The case contains a fascinating discussion of the ins and outs of corporate governance and family affairs through the middle decades of the 20th century, including donations to the collection by the composer Ralph Vaughan Williams, a Wedgwood relative, and others.  The court held that none of the various donors ever actually imposed conditions on their gifts that rose to the level of creating an express trust in the donated items.  It also held that, despite some rather vague use of the term “trust” in various documents, the transfer from the Wedgwood Trading Company to the Museum Company in 1964 was not carried out in a way that created a legally recognized trust.  As a result the Museum Company is the beneficial owner of the pottery collection which is a general asset reachable by its creditors. 

Despite the fact that the collection was transferred to the Museum Company to protect it from liabilities arising from the Trading Company’s business and to make it available for public display, the court held that no separate charitable trust was created and there was no suggestion that the collection is held in the “public trust” or any similar concept.  The British Government which had intervened in the case to argue that the collection ought to be protected from creditors has declined to appeal the decision.  Efforts are now under way to raise funds to keep the collection intact.
The last words from the court’s opinion are relevant to the DIA situation, and perhaps others.
This is a sad conclusion for those who are concerned to preserve a collection which is, as everyone recognises, part of our cultural heritage and of immense importance, but it is the combined result of the pension protection and insolvency legislation.

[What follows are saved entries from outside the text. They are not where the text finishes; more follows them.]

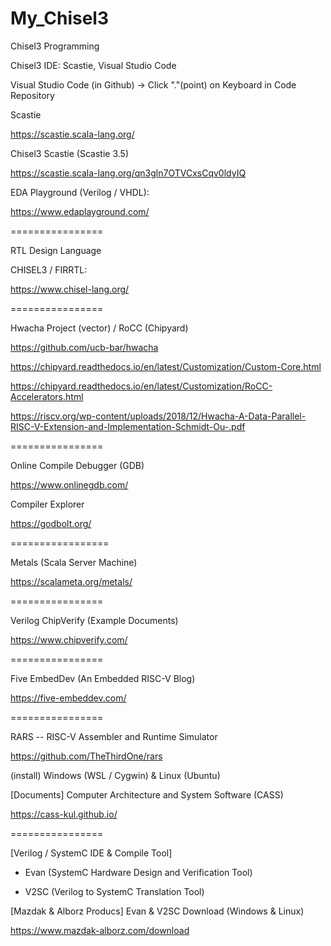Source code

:# My_Chisel3
Chisel3 Programming

Chisel3 IDE: Scastie, Visual Studio Code

Visual Studio Code (in Github) -> Click "."(point) on Keyboard in Code Repository

Scastie

https://scastie.scala-lang.org/

Chisel3 Scastie (Scastie 3.5)

https://scastie.scala-lang.org/qn3gln7OTVCxsCqv0ldyIQ

EDA Playground (Verilog / VHDL):

https://www.edaplayground.com/

================

RTL Design Language

CHISEL3 / FIRRTL: 

https://www.chisel-lang.org/

================


Hwacha Project (vector) / RoCC (Chipyard)

https://github.com/ucb-bar/hwacha

https://chipyard.readthedocs.io/en/latest/Customization/Custom-Core.html

https://chipyard.readthedocs.io/en/latest/Customization/RoCC-Accelerators.html

https://riscv.org/wp-content/uploads/2018/12/Hwacha-A-Data-Parallel-RISC-V-Extension-and-Implementation-Schmidt-Ou-.pdf

================

Online Compile Debugger (GDB)

https://www.onlinegdb.com/

Compiler Explorer

https://godbolt.org/

=================

Metals (Scala Server Machine) 

https://scalameta.org/metals/

================

Verilog ChipVerify (Example Documents)

https://www.chipverify.com/

================

Five EmbedDev (An Embedded RISC-V Blog)

https://five-embeddev.com/

================

RARS -- RISC-V Assembler and Runtime Simulator

https://github.com/TheThirdOne/rars


(install) Windows (WSL / Cygwin) & Linux (Ubuntu)

[Documents] Computer Architecture and System Software (CASS)

https://cass-kul.github.io/

================

[Verilog / SystemC IDE & Compile Tool]

- Evan (SystemC Hardware Design and Verification Tool)

- V2SC (Verilog to SystemC Translation Tool)

[Mazdak & Alborz Producs] Evan & V2SC Download (Windows & Linux)

https://www.mazdak-alborz.com/download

It is at least a legitimate view that the tragedy that befalls working people when their pensions are affected by insolvency is at least as great as the tragedy that has befallen, or may now befall, the collection in this case.
A separate but related issue is likely to be the accounting treatment of the DIA collection.  Is the collection capitalized, i.e., is the value of the collection shown on a balance sheet of the DIA, or the City of Detroit?  I do not know which accounting rules apply to the City of Detroit, but I would think that the DIA, as a non-profit institution, is probably subject to FASB Rule 116.  That accounting standard gives a non-profit institution a choice as to how it treats its collection from an accounting perspective. 
  • If it adopts an express policy that the proceeds of sales from its collections may only be used to add to the collection (and some closely related purposes) then it does not need to disclose the collection on its balance sheet.
  • If it does not have such a policy it must disclose the value of the collection (presumably at cost) on its balance sheet.
I believe that most, but not all, institutions with collections held for public display adopt a policy restricting the use of sale proceeds, in part because that is what the museum organizations such as AAMD and AAM insist on as a requirement for accreditation as a museum.  Does the DIA have such a policy? 
Even if the DIA has such a policy restricting the use of sale proceeds, I expect that it is unlikely to have much legal effect in the current situation, because the policy can be changed by its board of directors or trustees, rather than being an express and legally recognized trust affecting the collection that cannot be altered without court approval. 

I doubt that any such policy would affect the legal issue of ownership and who has the legal power to sell, or the claims of creditors to reach the collection, but it would be interesting to know.  This is a difficult situation that will shed more light on a number of questions concerning collections held by institutions that come under financial stress.